At this point, I've successfully created some classes that handle packet header decoding for IPv4 and ICMP. Now, since my socket code only seemed to capture ICMP packets, I've been trying to configure it so that I can catch all traffic reaching my wifi interface, but I still almost exclusively see ICMP packets (with localhost as both source and destination).
So, I have some questions which I'd like to get answered. But first, my code:
import socket
import sys
from protocols.ipv4 import IPv4
PACKET_SIZE = 65535
sock = socket.socket(socket.AF_INET, socket.SOCK_RAW, socket.IPPROTO_IP)
sock.bind(("0.0.0.0", 0))
try:
while True:
# read in a packet
raw_buffer = sock.recvfrom(PACKET_SIZE)[0]

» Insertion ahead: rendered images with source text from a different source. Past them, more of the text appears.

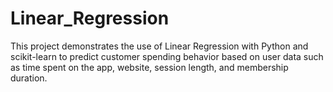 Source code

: # Linear_Regression
This project demonstrates the use of Linear Regression with Python and scikit-learn to predict customer spending behavior based on user data such as time spent on the app, website, session length, and membership duration.
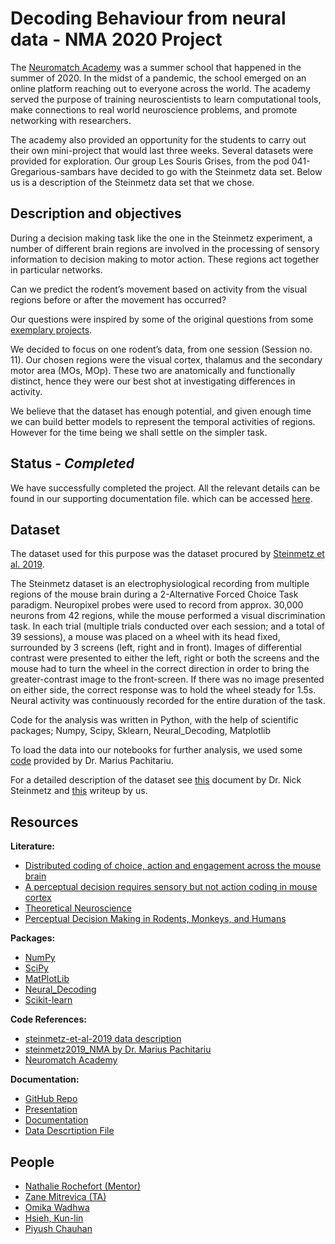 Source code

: # Decoding Behaviour from neural data - NMA 2020 Project

The [Neuromatch Academy](https://www.neuromatchacademy.org/) was a summer school that happened in the summer of 2020. In the midst of a pandemic, the school emerged on an online platform reaching out to everyone across the world. The academy served the purpose of training neuroscientists to learn computational tools, make connections to real world neuroscience problems, and promote networking with researchers.

The academy also provided an opportunity for the students to carry out their own mini-project that would last three weeks. Several datasets were provided for exploration. Our group Les Souris Grises, from the pod 041-Gregarious-sambars have decided to go with the Steinmetz data set. Below us is a description of the Steinmetz data set that we chose.


## Description and objectives

During a decision making task like the one in the Steinmetz experiment, a number of different brain regions are involved in the processing of sensory information to decision making to motor action. These regions act together in particular networks.

Can we predict the rodent’s movement based on activity from the visual regions before or after the movement has occurred?

Our questions were inspired by some of the original questions from some [exemplary projects](https://docs.google.com/presentation/d/1WAHfJcBPM4rmwwvreAAS92sRYtltJRwklxH-82NzCYo/preview?pru=AAABc3cRwPE*S0Y87T5BNFvf9wvSREdLUQ&slide=id.p).

We decided to focus on one rodent’s data, from one session (Session no. 11). Our chosen regions were the visual cortex, thalamus and the secondary motor area (MOs, MOp). These two are anatomically and functionally distinct, hence they were our best shot at investigating differences in activity. 

We believe that the dataset has enough potential, and given enough time we can build better models to represent the temporal activities of regions. However for the time being we shall settle on the simpler task.

## Status - *Completed*

We have successfully completed the project. All the relevant details can be found in our supporting documentation file. which can be accessed [here](https://docs.google.com/document/d/1WPnaAyMBlNrnGwVGrvI8BBtGozhbzqw_azzl161bB88/edit?usp=sharing). 

## Dataset

The dataset used for this purpose was the dataset procured by [Steinmetz et al. 2019](https://figshare.com/articles/steinmetz/9598406).

The Steinmetz dataset is an electrophysiological recording from multiple regions of the mouse brain during a 2-Alternative Forced Choice Task paradigm. Neuropixel probes were used to record from approx. 30,000 neurons from 42 regions, while the mouse performed a visual discrimination task. In each trial (multiple trials conducted over each session; and a total of 39 sessions), a mouse was placed on a wheel with its head fixed, surrounded by 3 screens (left, right and in front). Images of differential contrast were presented to either the left, right or both the screens and the mouse had to turn the wheel in the correct direction in order to bring the greater-contrast image to the front-screen. If there was no image presented on either side, the correct response was to hold the wheel steady for 1.5s. Neural activity was continuously recorded for the entire duration of the task. 

Code for the analysis was written in Python, with the help of scientific packages; Numpy, Scipy, Sklearn, Neural_Decoding, Matplotlib

To load the data into our notebooks for further analysis, we used some [code](https://github.com/MouseLand/steinmetz2019_NMA) provided by Dr. Marius Pachitariu.

For a detailed description of the dataset see [this](https://github.com/nsteinme/steinmetz-et-al-2019/wiki/data-files) document by Dr. Nick Steinmetz and [this](https://docs.google.com/document/d/1WPnaAyMBlNrnGwVGrvI8BBtGozhbzqw_azzl161bB88/edit?usp=sharing) writeup by us.


## Resources

**Literature:**
* [Distributed coding of choice, action and engagement across the mouse brain](https://www.nature.com/articles/s41586-019-1787-x)
* [A perceptual decision requires sensory but not action coding in mouse cortex](https://www.biorxiv.org/content/10.1101/501627v3)
* [Theoretical Neuroscience](https://mitpress.mit.edu/books/theoretical-neuroscience)
* [Perceptual Decision Making in Rodents, Monkeys, and Humans](https://www.sciencedirect.com/science/article/pii/S0896627316309424)


**Packages:**
* [NumPy](https://numpy.org/)
* [SciPy](https://www.scipy.org/)
* [MatPlotLib](https://matplotlib.org/)
* [Neural_Decoding](https://github.com/KordingLab/Neural_Decoding)
* [Scikit-learn](https://scikit-learn.org/stable/)

**Code References:**
* [steinmetz-et-al-2019 data description](https://github.com/nsteinme/steinmetz-et-al-2019/wiki/data-files)
* [steinmetz2019_NMA by Dr. Marius Pachitariu](https://github.com/MouseLand/steinmetz2019_NMA)
* [Neuromatch Academy](https://github.com/NeuromatchAcademy/course-content)

**Documentation:**
* [GitHub Repo](https://github.com/piyushchauhan1/behaviour-decoder)
* [Presentation](https://docs.google.com/presentation/d/1FgJZ6W-nIBQ3u_UKMXYFKUAiQH-RlVQIMSp2UUtr2uo/edit?usp=sharing)
* [Documentation](https://docs.google.com/document/d/1WPnaAyMBlNrnGwVGrvI8BBtGozhbzqw_azzl161bB88/edit?usp=sharing)
* [Data Descrtiption File](https://docs.google.com/document/d/1iDkVdRwfNnwH7mg--xJijK5lbxgtE879HlcwWts3yGw/edit?usp=sharing)

## People

* [Nathalie Rochefort (Mentor)](https://github.com/nathalierochefort)
* [Zane Mitrevica (TA)](https://github.com/zanemit)
* [Omika Wadhwa](https://github.com/om-git216)
* [Hsieh, Kun-lin](https://github.com/v738301)
* [Piyush Chauhan](https://github.com/piyushchauhan1)
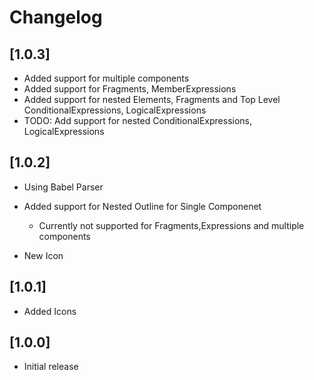 # Changelog

## [1.0.3]

- Added support for multiple components
- Added support for Fragments, MemberExpressions
- Added support for nested Elements, Fragments and Top Level ConditionalExpressions, LogicalExpressions
- TODO: Add support for nested ConditionalExpressions, LogicalExpressions

## [1.0.2]

- Using Babel Parser
- Added support for Nested Outline for Single Componenet

  - Currently not supported for Fragments,Expressions and multiple components

- New Icon

## [1.0.1]

- Added Icons

## [1.0.0]

- Initial release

# create an IP packet object
ip_header = IPv4(raw_buffer)
# print the packet
print(ip_header)
except KeyboardInterrupt:
print("\nExiting...")
sock.close()
sys.exit(0)
This is how I've understood it:
First I'm creating a socket with socket.socket, where I specify address family, socket type and protocol. In my case, I'm selecting the AF_INET family which I don't really understand very well, but it seems to yield packets from the network layer. The socket type is set to SOCK_RAW meaning that I want the raw sockets as opposed to using SOCK_STREAM for TCP connections and SOCK_DGRAM for UDP. The last argument IPPROTO_IP just indicates that I want IP packets only.
Then, I'm binding the socket to 0.0.0.0 which supposedly means "any address" as described here.
What I don't understand:
Initially, I saw some examples of creating a sniffer socket which used the AF_PACKET address family. I soon found out that this address family is not available on macos (which I'm using). Why is that? What is an address family how does it relate to sockets? Is there an alternative way to catch packets from lower levels? In Wireshark I can see ethernet datagrams, so it seems possible.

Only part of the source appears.